The Little Giant:
The Pittsburgh and Lake Erie Railroad, established in 1875, connected the steel centers of Conellsville, Pittsburgh, and Youngstown, Ohio. Only 120 miles long, the P&LE served most of the major industries in the region, providing it the most revenue per mile of any railroad in the United States. This lucrative traffic earned the road the nickname "Little Giant," and made it an attractive acquisition for the New York Central.
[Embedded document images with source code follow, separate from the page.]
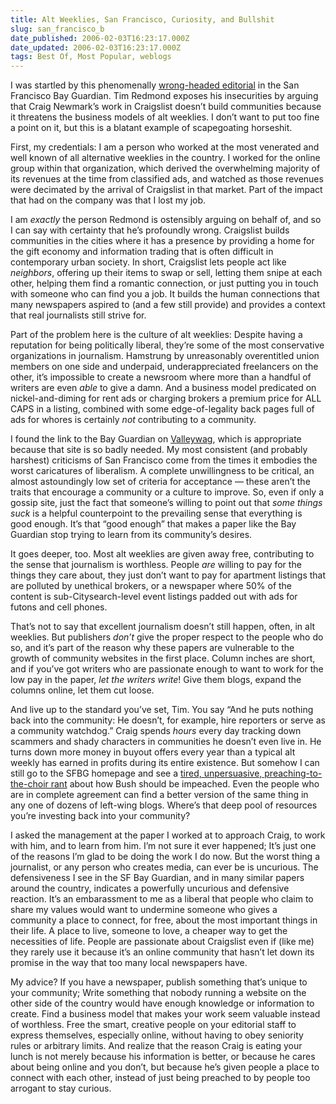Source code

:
 ```yaml
---
title: Alt Weeklies, San Francisco, Curiosity, and Bullshit
slug: san_francisco_b
date_published: 2006-02-03T16:23:17.000Z
date_updated: 2006-02-03T16:23:17.000Z
tags: Best Of, Most Popular, weblogs
---
```


I was startled by this phenomenally [wrong-headed editorial](http://www.sfbg.com/40/18/x_editors_notes.html) in the San Francisco Bay Guardian. Tim Redmond exposes his insecurities by arguing that Craig Newmark’s work in Craigslist doesn’t build communities because it threatens the business models of alt weeklies. I don’t want to put too fine a point on it, but this is a blatant example of scapegoating horseshit.

First, my credentials: I am a person who worked at the most venerated and well known of all alternative weeklies in the country. I worked for the online group within that organization, which derived the overwhelming majority of its revenues at the time from classified ads, and watched as those revenues were decimated by the arrival of Craigslist in that market. Part of the impact that had on the company was that I lost my job.

I am *exactly* the person Redmond is ostensibly arguing on behalf of, and so I can say with certainty that he’s profoundly wrong. Craigslist builds communities in the cities where it has a presence by providing a home for the gift economy and information trading that is often difficult in contemporary urban society. In short, Craigslist lets people act like *neighbors*, offering up their items to swap or sell, letting them snipe at each other, helping them find a romantic connection, or just putting you in touch with someone who can find you a job. It builds the human connections that many newspapers aspired to (and a few still provide) and provides a context that real journalists still strive for.

Part of the problem here is the culture of alt weeklies: Despite having a reputation for being politically liberal, they’re some of the most conservative organizations in journalism. Hamstrung by unreasonably overentitled union members on one side and underpaid, underappreciated freelancers on the other, it’s impossible to create a newsroom where more than a handful of writers are even *able* to give a damn. And a business model predicated on nickel-and-diming for rent ads or charging brokers a premium price for ALL CAPS in a listing, combined with some edge-of-legality back pages full of ads for whores is certainly *not* contributing to a community.

I found the link to the Bay Guardian on [Valleywag](http://www.valleywag.com/), which is appropriate because that site is so badly needed. My most consistent (and probably harshest) criticisms of San Francisco come from the times it embodies the worst caricatures of liberalism. A complete unwillingness to be critical, an almost astoundingly low set of criteria for acceptance — these aren’t the traits that encourage a community or a culture to improve. So, even if only a gossip site, just the fact that someone’s willing to point out that *some things suck* is a helpful counterpoint to the prevailing sense that everything is good enough. It’s that “good enough” that makes a paper like the Bay Guardian stop trying to learn from its community’s desires.

It goes deeper, too. Most alt weeklies are given away free, contributing to the sense that journalism is worthless. People *are* willing to pay for the things they care about, they just don’t want to pay for apartment listings that are polluted by unethical brokers, or a newspaper where 50% of the content is sub-Citysearch-level event listings padded out with ads for futons and cell phones.

That’s not to say that excellent journalism doesn’t still happen, often, in alt weeklies. But publishers *don’t* give the proper respect to the people who do so, and it’s part of the reason why these papers are vulnerable to the growth of community websites in the first place. Column inches are short, and if you’ve got writers who are passionate enough to want to work for the low pay in the paper, *let the writers write*! Give them blogs, expand the columns online, let them cut loose.

And live up to the standard you’ve set, Tim. You say “And he puts nothing back into the community: He doesn’t, for example, hire reporters or serve as a community watchdog.” Craig spends *hours* every day tracking down scammers and shady characters in communities he doesn’t even live in. He turns down more money in buyout offers every year than a typical alt weekly has earned in profits during its entire existence. But somehow I can still go to the SFBG homepage and see a [tired, unpersuasive, preaching-to-the-choir rant](http://www.sfbg.com/40/18/news_ed_issue.html) about how Bush should be impeached. Even the people who are in complete agreement can find a better version of the same thing in any one of dozens of left-wing blogs. Where’s that deep pool of resources you’re investing back into your community?

I asked the management at the paper I worked at to approach Craig, to work with him, and to learn from him. I’m not sure it ever happened; It’s just one of the reasons I’m glad to be doing the work I do now. But the worst thing a journalist, or any person who creates media, can ever be is uncurious. The defensiveness I see in the SF Bay Guardian, and in many similar papers around the country, indicates a powerfully uncurious and defensive reaction. It’s an embarassment to me as a liberal that people who claim to share my values would want to undermine someone who gives a community a place to connect, for free, about the most important things in their life. A place to live, someone to love, a cheaper way to get the necessities of life. People are passionate about Craigslist even if (like me) they rarely use it because it’s an online community that hasn’t let down its promise in the way that too many local newspapers have.

My advice? If you have a newspaper, publish something that’s unique to your community; Write something that nobody running a website on the other side of the country would have enough knowledge or information to create. Find a business model that makes your work seem valuable instead of worthless. Free the smart, creative people on your editorial staff to express themselves, especially online, without having to obey seniority rules or arbitrary limits. And realize that the reason Craig is eating your lunch is not merely because his information is better, or because he cares about being online and you don’t, but because he’s given people a place to connect with each other, instead of just being preached to by people too arrogant to stay curious.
The Central, which owned a controlling interest in the railroad, used the line to compete with the Pennsylvania Railroad.
The P&LE also had strong ties with its eastern interchange partners, the Baltimore and Ohio and Western Maryland. The B&O ran most of its freight via the P&LE through Pittsburgh since its own mainline faced sharp curves and steep grades. The Western Maryland interchanged large amounts of freight as part of the "Alphabet Route," a cooperative venture between several eastern railroads to provide competitive long-haul service.
Despite being controlled by the NYC and later Penn Central, the P&LE remained profitable and was not included in the 1976 Conrail merger. With its on-line and interchange traffic curtailed by the decline of the steel industry and mergers, the P&LE was finally force to merge, becoming part of CSX Transportation in 1992.
Builder: P&LE, McKees Rock, PA
Build Date: 1950
Retirement Date: 1991
Number Built: 10
Length: 35 ft.
Weight: 52,000 lbs.
PHMC Cat No. RR92.11
Controlled by the New York Central, the P&LE adopted many of the larger road's designs for equipment, including cabooses. No. 508 is one of 10 bay window cabooses built to NYC plans in 1950 by the railroad's own shops in McKees Rock, PA. As freight cars grew taller, the traditional cupola-style caboose provided limited forward visibility. Climbing the ladder to the cupola also presented a challenge and safety risk on a swiftly moving train.
No. 508 is believed to have spent most of its career in and around the Aliquippa Yard in Beaver County, PA. Railroad Museum volunteer Earl Kinard purchased No. 508 upon its retirement in 1991, accompanying the caboose to Lancaster County and subsequently donating the car to the Railroad Museum.
(Banner across the bottom):
The bay window design provided a better view around larger cars and a safer ride for the crew.